Se em maio de 1968 o lema era "Quanto mais eu faço amor, mais eu faço a revolução", o lema deste fevereiro de 1997 parece ser "Eu amo meu amigo estrangeiro".
"Quando as leis são indignas, nós somos livres para desobedecer", disse à Folha a cineasta Tonie Marshall (do filme "Pas très Catholique").
Os primeiros cineastas a assinar a petição chamando à desobediência das leis sobre imigração na França eram, sobretudo, jovens.
A esse grupo se juntaram depois veteranos como Bertrand Tavernier. Da nova geração de "sismógrafos" das crises sociais, Mathieu Kassovitz, com o filme "O Ódio", é exemplo dos mais contundentes.
Chamados de "rebeldes do caviar" por partidários das leis de imigração, cineastas e escritores provaram, com a surpreendente adesão que seus apelos ganharam, que o fosso entre a intelectuais e população não era tão fundo.
"Não me considero uma elite, sou uma pessoa comum, eu e meus colegas dissemos o que pensamos e sentimos que houve um grande eco a nossas idéias", diz Marshall.
O que vai ser feito do movimento ainda é uma incógnita. Se as pessoas vão ou não desobedecer as leis, os artistas, escritores e intelectuais que estiveram na linha de frente não sabem.
Uma coisa é certa: eles prometem manter a vigilância em relação a "abusos" que "suprimam toda e qualquer forma de liberdade".
Vigilância e denúncia que marcaram as realizações artísticas em outros períodos da história. Na exposição "Face à l'Histoire", divida em quatro períodos cobrindo dos anos 30 aos 90, fica claro o engajamento militante do artista ou a distância e a dúvida diante dos acontecimentos.

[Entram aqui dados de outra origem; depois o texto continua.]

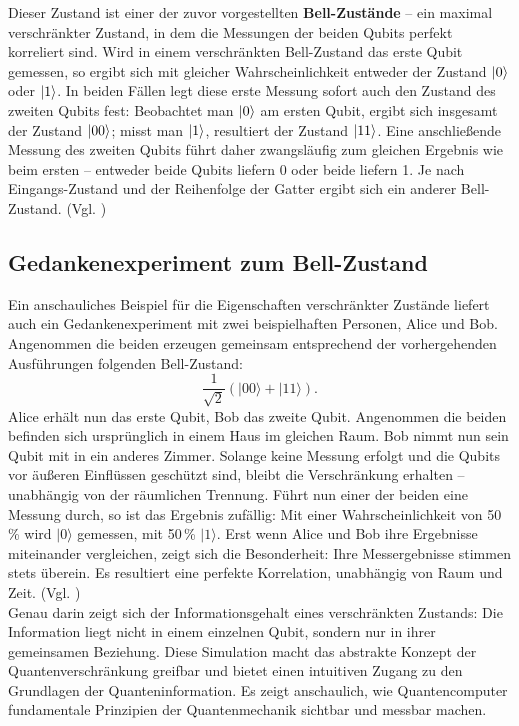 Dieser Zustand ist einer der zuvor vorgestellten \textbf{Bell-Zustände} – ein maximal verschränkter Zustand, in dem die Messungen der beiden Qubits perfekt korreliert sind. Wird in einem verschränkten Bell-Zustand das erste Qubit gemessen, so ergibt sich mit gleicher Wahrscheinlichkeit entweder der Zustand \( \ket{0} \) oder \( \ket{1} \). In beiden Fällen legt diese erste Messung sofort auch den Zustand des zweiten Qubits fest: Beobachtet man \( \ket{0} \) am ersten Qubit, ergibt sich insgesamt der Zustand \( \ket{00} \); misst man \( \ket{1} \), resultiert der Zustand \( \ket{11} \). Eine anschließende Messung des zweiten Qubits führt daher zwangsläufig zum gleichen Ergebnis wie beim ersten – entweder beide Qubits liefern 0 oder beide liefern 1. Je nach Eingangs-Zustand und der Reihenfolge der Gatter ergibt sich ein anderer Bell-Zustand. (Vgl. \cite[S.53-54]{homeister_quantum_2022})

\subsection{Gedankenexperiment zum Bell-Zustand}
Ein anschauliches Beispiel für die Eigenschaften verschränkter Zustände liefert auch ein Gedankenexperiment mit zwei beispielhaften Personen, Alice und Bob. Angenommen die beiden erzeugen gemeinsam entsprechend der vorhergehenden Ausführungen folgenden Bell-Zustand:
\[
\frac{1}{\sqrt{2}} (|00\rangle + |11\rangle).
\]
Alice erhält nun das erste Qubit, Bob das zweite Qubit. Angenommen die beiden befinden sich ursprünglich in einem Haus im gleichen Raum. Bob nimmt nun sein Qubit mit in ein anderes Zimmer. Solange keine Messung erfolgt und die Qubits vor äußeren Einflüssen geschützt sind, bleibt die Verschränkung erhalten – unabhängig von der räumlichen Trennung. Führt nun einer der beiden eine Messung durch, so ist das Ergebnis zufällig: Mit einer Wahrscheinlichkeit von 50\,\% wird $|0\rangle$ gemessen, mit 50\,\% $|1\rangle$. Erst wenn Alice und Bob ihre Ergebnisse miteinander vergleichen, zeigt sich die Besonderheit: Ihre Messergebnisse stimmen stets überein. Es resultiert eine perfekte Korrelation, unabhängig von Raum und Zeit. (Vgl. \cite[S.54]{homeister_quantum_2022})
\\


Genau darin zeigt sich der Informationsgehalt eines verschränkten Zustands: Die Information liegt nicht in einem einzelnen Qubit, sondern nur in ihrer gemeinsamen Beziehung. Diese Simulation macht das abstrakte Konzept der Quantenverschränkung greifbar und bietet einen intuitiven Zugang zu den Grundlagen der Quanteninformation. Es zeigt anschaulich, wie Quantencomputer fundamentale Prinzipien der Quantenmechanik sichtbar und messbar machen. 

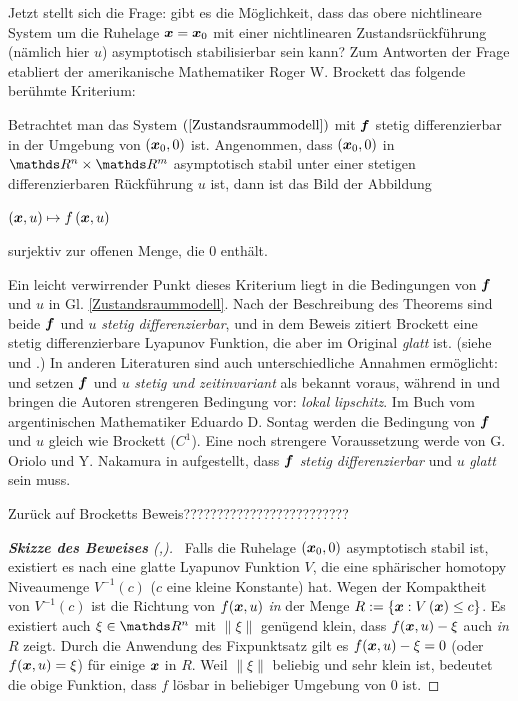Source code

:Jetzt stellt sich die Frage: gibt es die Möglichkeit, dass das obere nichtlineare System um die Ruhelage $\boldsymbol x=\boldsymbol x_{0}$ mit einer nichtlinearen Zustandsrückführung (nämlich hier $u$) asymptotisch stabilisierbar sein kann? Zum Antworten der Frage etabliert der amerikanische Mathematiker Roger W. Brockett das folgende berühmte Kriterium\cite{brockett1983asymptotic}:
\begin{theorem}
Betrachtet man das System $(\ref{Zustandsraummodell})$ mit $\boldsymbol f$ stetig differenzierbar in der Umgebung von $(\boldsymbol x_{0},0)$ ist. Angenommen, dass $(\boldsymbol x_{0},0)$ in $\Reals^{n}\times\Reals^{m}$ asymptotisch stabil unter einer stetigen differenzierbaren Rückführung $u$ ist, dann ist das Bild der Abbildung
\begin{center}$\left ( \boldsymbol x,u \right ) \mapsto f\left ( \boldsymbol x,u \right )$\end{center}
surjektiv zur offenen Menge, die 0 enthält.
\end{theorem}
Ein leicht verwirrender Punkt dieses Kriterium liegt in die Bedingungen von $\boldsymbol f$ und $u$ in Gl. \ref{Zustandsraummodell}. Nach der Beschreibung des Theorems sind beide $\boldsymbol f$ und $u$ \emph{stetig differenzierbar}, und in dem Beweis zitiert Brockett eine stetig differenzierbare Lyapunov Funktion, die aber im Original \emph{glatt} ist. (siehe \cite[S.186]{brockett1983asymptotic} und \cite[S.324]{wilson1967structure}.) In anderen Literaturen sind auch unterschiedliche Annahmen ermöglicht: \cite{coron2007control} und \cite{orsi2003necessary} setzen $\boldsymbol f$ und $u$ \emph{stetig und zeitinvariant} als bekannt voraus, während in \cite{stern2002brockett} und \cite{colonius2012nichtlineare} bringen die Autoren strengeren Bedingung vor: \emph{lokal lipschitz}. Im Buch vom argentinischen Mathematiker Eduardo D. Sontag \cite{sontag2013mathematical} werden die Bedingung von $\boldsymbol f$ und $u$ gleich wie Brockett ($C^{1}$). Eine noch strengere Voraussetzung werde von G. Oriolo und Y. Nakamura in \cite{oriolo1991control} aufgestellt, dass $\boldsymbol f$ \emph{stetig differenzierbar} und $u$ \emph{glatt} sein muss.

Zurück auf Brocketts Beweis?????????????????????????

\begin{proof}[\textbf{Skizze des Beweises} (\cite{brockett1983asymptotic},\cite{liberzon2012switching})]~Falls die Ruhelage $(\boldsymbol x_{0},0)$ asymptotisch stabil ist, existiert es nach \cite{wilson1967structure} eine glatte Lyapunov Funktion $V$, die eine sphärischer homotopy Niveaumenge $V^{-1}(c)$ ($c$ eine kleine Konstante) hat. Wegen der Kompaktheit von $V^{-1}(c)$ ist die Richtung von $f(\boldsymbol x,u)$ \emph{in} der Menge $R:= \left \{ \boldsymbol x:V\left (\boldsymbol x  \right )\leq c \right \}$. Es existiert auch $\xi \in \Reals^{n}$ mit $\left \| \xi \right \|$ genügend klein, dass $f(\boldsymbol x,u)-\xi$ auch \emph{in} $R$ zeigt. Durch die Anwendung des Fixpunktsatz gilt es $f(\boldsymbol x,u)-\xi=0$ (oder $f(\boldsymbol x,u)=\xi$) für einige $\boldsymbol x$ in $R$. Weil $\left \| \xi \right \|$ beliebig und sehr klein ist, bedeutet die obige Funktion, dass $f$ lösbar in beliebiger Umgebung von 0 ist.
\end{proof} %


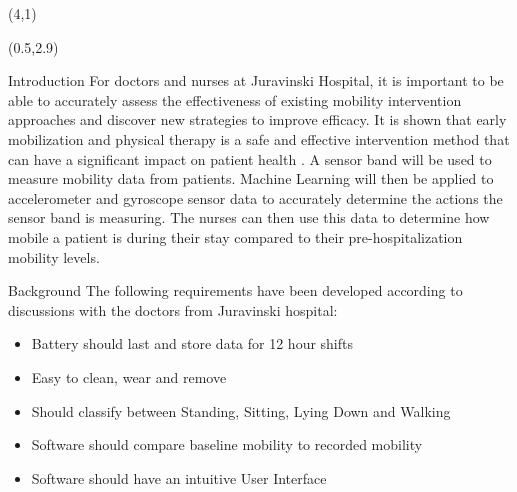 \documentclass[22pt]{beamer}
\begin{document}
\begin{frame}[fragile]
\begin{textblock}{9}(4,1)
\titlepage
\end{textblock}

\begin{textblock}{7.25}(0.5,2.9)

\vspace{0.5cm}

\begin{block}{Introduction}
For doctors and nurses at Juravinski Hospital, it is important to be able to accurately assess the effectiveness of existing mobility intervention approaches and discover new strategies to improve efficacy. It is shown that early mobilization and physical therapy is a safe and effective intervention method that can have a significant impact on patient health \cite{adler2012early}. A sensor band will be used to measure mobility data from patients. Machine Learning will then be applied to accelerometer and gyroscope sensor data to accurately determine the actions the sensor band is measuring. The nurses can then use this data to determine how mobile a patient is during their stay compared to their pre-hospitalization mobility levels.


\end{block}

\begin{block}{Background}
The following requirements have been developed according to discussions with the doctors from Juravinski hospital:

\begin{itemize}
\item Battery should last and store data for 12 hour shifts
\item Easy to clean, wear and remove
\item Should classify between Standing, Sitting, Lying Down and Walking
\item Software should compare baseline mobility to recorded mobility
\item Software should have an intuitive User Interface
\end{itemize}
\end{block}


\end{textblock}
\end{frame}
\end{document}

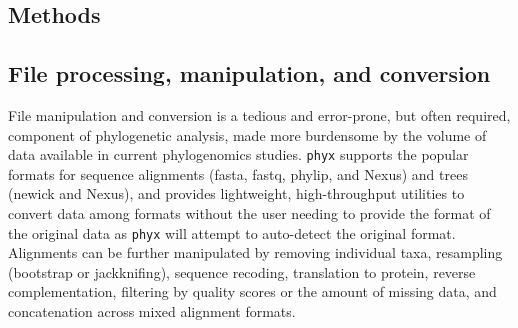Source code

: \documentclass{bioinfo}
\begin{document}
\begin{methods}
\section{Methods}


\subsection{File processing, manipulation, and conversion}

File manipulation and conversion is a tedious and error-prone, but often required,
component of phylogenetic analysis, made more burdensome by the volume of data
available in current phylogenomics studies. \texttt{phyx} supports the
popular formats for sequence alignments (fasta, fastq, phylip, and Nexus)
and trees (newick and Nexus), and provides lightweight, high-throughput
utilities to convert data among formats without the user needing to
provide the format of the original data as \texttt{phyx} will attempt to auto-detect the original format. Alignments can be further
manipulated by removing individual taxa, resampling (bootstrap or
jackknifing), sequence recoding, translation to protein, reverse
complementation, filtering by quality scores or the amount of missing
data, and concatenation across mixed alignment formats.


\end{methods}
\end{document}
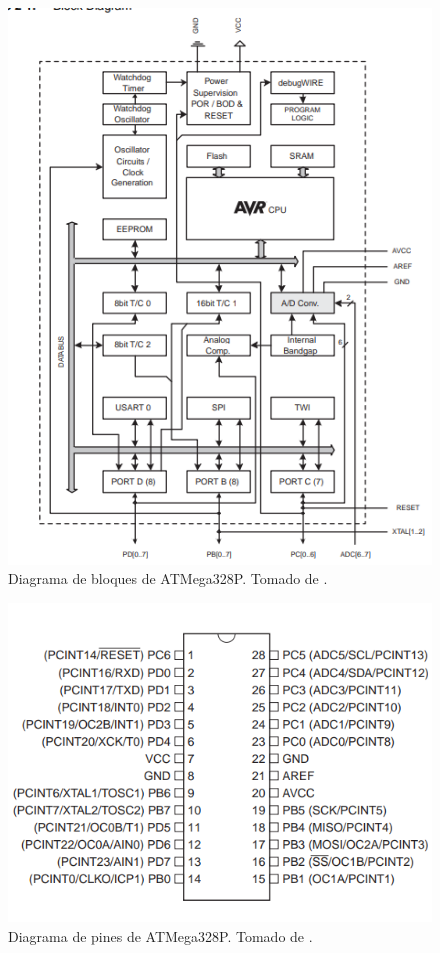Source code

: \begin{figure}[H]
\centering
\includegraphics[width=.8\linewidth]{Imagenes/1.png}
 \caption{Diagrama de bloques de ATMega328P. Tomado de \cite{web}.}
 \label{fig1}
\end{figure}

\begin{figure}[H]
\centering
\includegraphics[width=.8\linewidth]{Imagenes/2.png}
 \caption{Diagrama de pines de ATMega328P. Tomado de \cite{web}.}
 \label{fig2}
\end{figure}
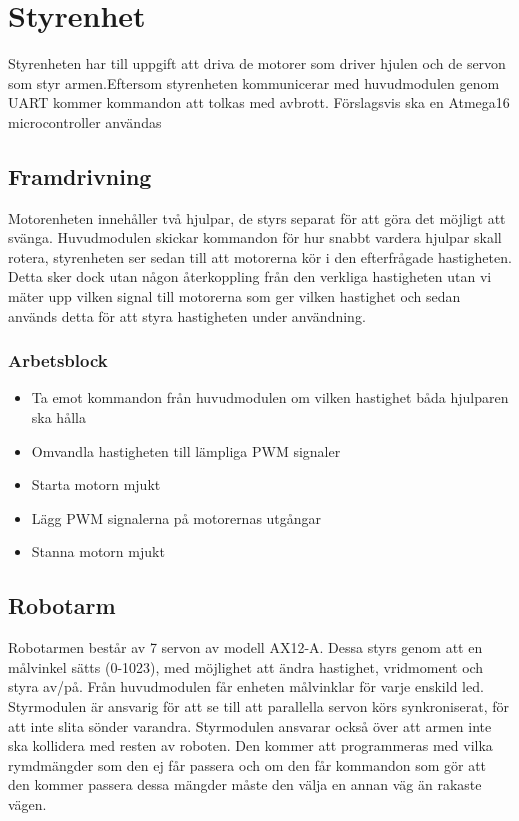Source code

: 
\section{Styrenhet}

Styrenheten har till uppgift att driva de motorer som driver hjulen och de servon som styr armen.Eftersom styrenheten kommunicerar med huvudmodulen genom UART kommer kommandon att tolkas med avbrott. Förslagsvis ska en Atmega16 microcontroller användas

\subsection{Framdrivning}

Motorenheten innehåller två hjulpar, de styrs separat för att göra det möjligt att svänga. Huvudmodulen skickar kommandon för hur snabbt vardera hjulpar skall rotera, styrenheten ser sedan till att motorerna kör i den efterfrågade hastigheten. Detta sker dock utan någon återkoppling från den verkliga hastigheten utan vi mäter upp vilken signal till motorerna som ger vilken hastighet och sedan används detta för att styra hastigheten under användning.

\subsubsection{Arbetsblock}
\begin{itemize}
\item Ta emot kommandon från huvudmodulen om vilken hastighet båda hjulparen ska hålla
\item Omvandla hastigheten till lämpliga PWM signaler
\item Starta motorn mjukt 
\item Lägg PWM signalerna på motorernas utgångar 
\item Stanna motorn mjukt
\end{itemize}

\subsection{Robotarm}

Robotarmen består av 7 servon av modell AX12-A. Dessa styrs genom att en målvinkel sätts (0-1023), med möjlighet att ändra hastighet, vridmoment och styra av/på. Från huvudmodulen får enheten målvinklar för varje enskild led. Styrmodulen är ansvarig för att se till att parallella servon körs synkroniserat, för att inte slita sönder varandra. Styrmodulen ansvarar också över att armen inte ska kollidera med resten av roboten. Den kommer att programmeras med vilka rymdmängder som den ej får passera och om den får kommandon som gör att den kommer passera dessa mängder måste den välja en annan väg än rakaste vägen.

Em "A Visão do Apocalipse", nome que recebeu o período de 1933 a 1945, são mostradas as reações ao triunfo das ditaduras particularmente na Alemanha, Espanha e ex-URSS, que colocou em causa a liberdade política e social dos criadores.
"Guernica", de Picasso, é um exemplo do engajamento pontual. A visão da guerra de Salvador Dali vem numa perspectiva surrealista, com "O Enigma de Hitler", de 38, e "O Rosto da Guerra", de 40.
"Os Sete Pecados Capitais", de Otto Dix, feito em 33, é uma denúncia do nazismo, assim como "A Partida", de Max Beckmann.
Após a Segunda Guerra Mundial, em "A Crise de Representação do Sujeito Histórico (1945-60)", a ansiedade substitui a convicção no artista e a veemência cede lugar à perturbação.
"Massacre na Coréia" (1951), de Picasso, e "Estudo para os Construtores" (1950), de Fernand Léger, se inserem no dilema em que se encontravam os artistas de 47 a 56: recusa de todo compromisso estético (contra a doutrina do realismo socialista) e exigência de legibilidade política.
Aqui, o artista denuncia a era da multiplicação de imagens na mídia. A Pop Art ganha força e Andy Warhol é o exemplo maior. A partir dos anos 70, o texto ganha corpo nas artes plásticas, como meio de decodificação da realidade social, com a desconstrução de imagens fotográficas de Conrad Atkinson e Victor Burgin.
A partir dos anos 80, a mostra "Da Pesquisa das Raízes de Identidade à Renovação da 'Protest Art"' deixa clara a interrogação sobre o papel do artista no mundo de hoje, seja com um movimento de volta ao passado verificado na Alemanha, Irlanda e nos países do Leste Europeu, seja com a evidência das contradições sociais presentes em tendência da "Protest Art" nos EUA e na América Latina.